-
Book Overview & Buying
-
Table Of Contents
-
Feedback & Rating
The C++ Programmer's Mindset
By :
There are many reasons to use C++ for solving problems, but the main reason for choosing C++ is that you need to make high-performance solutions. Modern C++ has many features that make it easy to write fast and (relatively) safe code without taking away control of the low-level primitives that the programmer can use to achieve the best possible performance. In this section, we will look at some of the features of modern C++ that can be used to write high-quality code for solving complex problems without compromising performance.
Before we start, we need to make something clear. Just because C++ provides the tools for micro-optimizing your code, that doesn’t mean that you should be using them. Modern compilers are far better at producing optimized machine code than even very experienced programmers writing hand-crafted assembly code. Trust the compiler toolchain to optimize your code and only spend time making micro-optimizations if it is absolutely necessary. Remember, you need to keep the bigger picture in mind, and over-optimizing one part of the code probably means that you are neglecting another.
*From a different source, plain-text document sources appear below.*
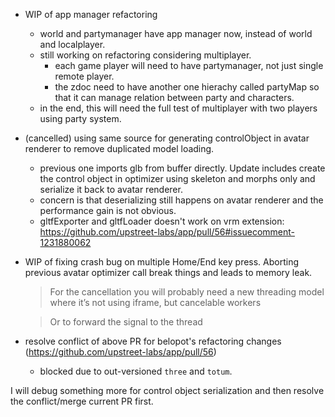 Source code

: - WIP of app manager refactoring
  - world and partymanager have app manager now, instead of world and localplayer.
  - still working on refactoring considering multiplayer.
    - each game player will need to have partymanager, not just single remote player.
    - the zdoc need to have another one hierachy called partyMap so that it can manage relation between party and characters.
  - in the end, this will need the full test of multiplayer with two players using party system.
- (cancelled) using same source for generating controlObject in avatar renderer to remove duplicated model loading.
  - previous one imports glb from buffer directly. Update includes create the control object in optimizer using skeleton and morphs only and serialize it back to avatar renderer.
  - concern is that deserializing still happens on avatar renderer and the performance gain is not obvious.
  - gltfExporter and gltfLoader doesn't work on vrm extension: https://github.com/upstreet-labs/app/pull/56#issuecomment-1231880062
- WIP of fixing crash bug on multiple Home/End key press. Aborting previous avatar optimizer call break things and leads to memory leak.
  > For the cancellation you will probably need a new threading model where it’s not using iframe, but cancelable workers

  > Or to forward the signal to the thread
- resolve conflict of above PR for belopot's refactoring changes (https://github.com/upstreet-labs/app/pull/56)
  - blocked due to out-versioned `three` and `totum`.

I will debug something more for control object serialization and then resolve the conflict/merge current PR first.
That being said, it is important to understand that not all code is going to produce optimal performance. We have already seen an example where the C++ code is unlikely to achieve maximum performance with the recursive algorithm for parsing strings. But, as we mentioned in the commentary on that algorithm, the first task is to solve the problem and obtain a correct solution. Then, and only then, should you consider whether the algorithm has the desired performance characteristics.
It is a good idea to keep track of the parts of the code where performance will really matter. For example, any tight loops that perform an operation on (potentially) large sets of data are likely to need to be optimized, but a function that obtains records from a database is not, since this will always be constrained by the connection to the database. This allows you to focus on the most important parts when it comes to optimizing your code.
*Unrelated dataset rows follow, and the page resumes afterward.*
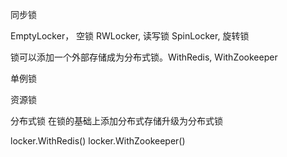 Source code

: 同步锁

EmptyLocker， 空锁
RWLocker, 读写锁
SpinLocker, 旋转锁


锁可以添加一个外部存储成为分布式锁。WithRedis, WithZookeeper

单例锁


资源锁


分布式锁
在锁的基础上添加分布式存储升级为分布式锁 

locker.WithRedis()
locker.WithZookeeper()


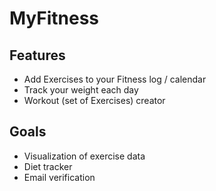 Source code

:# MyFitness

## Features

- Add Exercises to your Fitness log / calendar
- Track your weight each day
- Workout (set of Exercises) creator

## Goals

- Visualization of exercise data
- Diet tracker
- Email verification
Another thing we need to address early is the issue of memory management. Do not manage your memory by hand with new and delete – or worse, with malloc and free. This is a recipe for creating memory leaks and invoking undefined behavior. Use standard containers such as std::vector, smart pointers (std::unique_ptr, std::shared_ptr), and other mechanisms provided by the standard template library (or other high-quality libraries such as Boost and Abseil). This is especially true if you make use of multithreading, where it is essential that your memory management is thread-safe.
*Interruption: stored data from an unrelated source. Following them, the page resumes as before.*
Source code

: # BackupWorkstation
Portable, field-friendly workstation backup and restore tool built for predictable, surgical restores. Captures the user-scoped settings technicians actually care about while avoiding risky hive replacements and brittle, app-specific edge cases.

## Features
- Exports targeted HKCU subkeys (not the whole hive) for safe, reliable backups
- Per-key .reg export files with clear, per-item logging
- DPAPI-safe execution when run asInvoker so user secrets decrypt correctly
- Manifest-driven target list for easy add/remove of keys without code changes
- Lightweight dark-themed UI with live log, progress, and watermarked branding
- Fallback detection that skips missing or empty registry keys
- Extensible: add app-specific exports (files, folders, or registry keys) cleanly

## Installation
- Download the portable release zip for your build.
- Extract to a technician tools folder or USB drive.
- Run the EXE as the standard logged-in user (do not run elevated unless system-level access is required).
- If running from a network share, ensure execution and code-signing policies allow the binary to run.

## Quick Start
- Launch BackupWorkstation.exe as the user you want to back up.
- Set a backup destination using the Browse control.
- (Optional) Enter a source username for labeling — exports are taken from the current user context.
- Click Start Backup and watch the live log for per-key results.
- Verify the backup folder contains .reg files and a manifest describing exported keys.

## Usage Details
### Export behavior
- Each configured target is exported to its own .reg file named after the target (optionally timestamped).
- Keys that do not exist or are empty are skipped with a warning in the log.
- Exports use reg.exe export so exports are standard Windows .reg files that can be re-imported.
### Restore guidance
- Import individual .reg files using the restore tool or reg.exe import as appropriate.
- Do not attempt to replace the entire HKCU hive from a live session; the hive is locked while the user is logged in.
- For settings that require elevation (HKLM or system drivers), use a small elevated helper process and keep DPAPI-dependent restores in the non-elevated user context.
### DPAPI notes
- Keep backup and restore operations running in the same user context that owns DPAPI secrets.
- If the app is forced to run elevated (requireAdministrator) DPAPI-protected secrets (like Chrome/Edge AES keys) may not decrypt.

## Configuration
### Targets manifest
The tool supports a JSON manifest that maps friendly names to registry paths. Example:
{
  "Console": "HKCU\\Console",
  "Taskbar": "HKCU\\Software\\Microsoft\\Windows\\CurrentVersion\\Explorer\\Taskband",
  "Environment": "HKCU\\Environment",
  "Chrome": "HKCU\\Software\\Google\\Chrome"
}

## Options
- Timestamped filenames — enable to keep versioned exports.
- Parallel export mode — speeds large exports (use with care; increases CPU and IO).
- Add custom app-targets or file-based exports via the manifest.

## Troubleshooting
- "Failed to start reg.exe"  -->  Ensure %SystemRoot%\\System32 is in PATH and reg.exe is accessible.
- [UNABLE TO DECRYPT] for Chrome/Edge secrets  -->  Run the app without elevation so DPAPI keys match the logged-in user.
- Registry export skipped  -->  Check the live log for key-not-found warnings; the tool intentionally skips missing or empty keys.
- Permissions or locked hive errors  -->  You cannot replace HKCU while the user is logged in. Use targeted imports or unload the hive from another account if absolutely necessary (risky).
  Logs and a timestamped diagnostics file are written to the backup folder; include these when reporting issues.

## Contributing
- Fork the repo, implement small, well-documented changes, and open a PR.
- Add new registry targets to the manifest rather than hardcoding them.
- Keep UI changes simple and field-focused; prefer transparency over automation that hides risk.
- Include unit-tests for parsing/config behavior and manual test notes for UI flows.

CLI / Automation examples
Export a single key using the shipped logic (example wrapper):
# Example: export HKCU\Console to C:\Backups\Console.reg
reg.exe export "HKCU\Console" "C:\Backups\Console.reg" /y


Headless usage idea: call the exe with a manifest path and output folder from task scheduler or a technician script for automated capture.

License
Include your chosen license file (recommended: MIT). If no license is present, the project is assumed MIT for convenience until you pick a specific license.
This is a good point to discuss how we will configure and build our C++ projects throughout this book. CMake is a cross-platform build-system generator that constructs a set of build files (Makefiles, Ninja configurations, or otherwise) from a source file called CMakeLists.txt in the project root. The syntax can be a little frustrating at first, but you will quickly get used to it (if you aren’t already).
Modern CMake organizes code and dependencies into targets, which are usually either static or shared libraries or executables. It has a sophisticated mechanism for finding dependencies with its find_package function, which can then be linked to our targets, providing the necessary include directories and link lines necessary to successfully integrate the functionality of the dependency into our project. CMake also provides various functions for controlling the configuration of the compiler, such as setting the appropriate flags for a particular C++ standard in a portable way. This really takes the pain out of configuring cross-platform builds. A very basic skeleton for a C++ project, CMakeLists.txt, is as follows.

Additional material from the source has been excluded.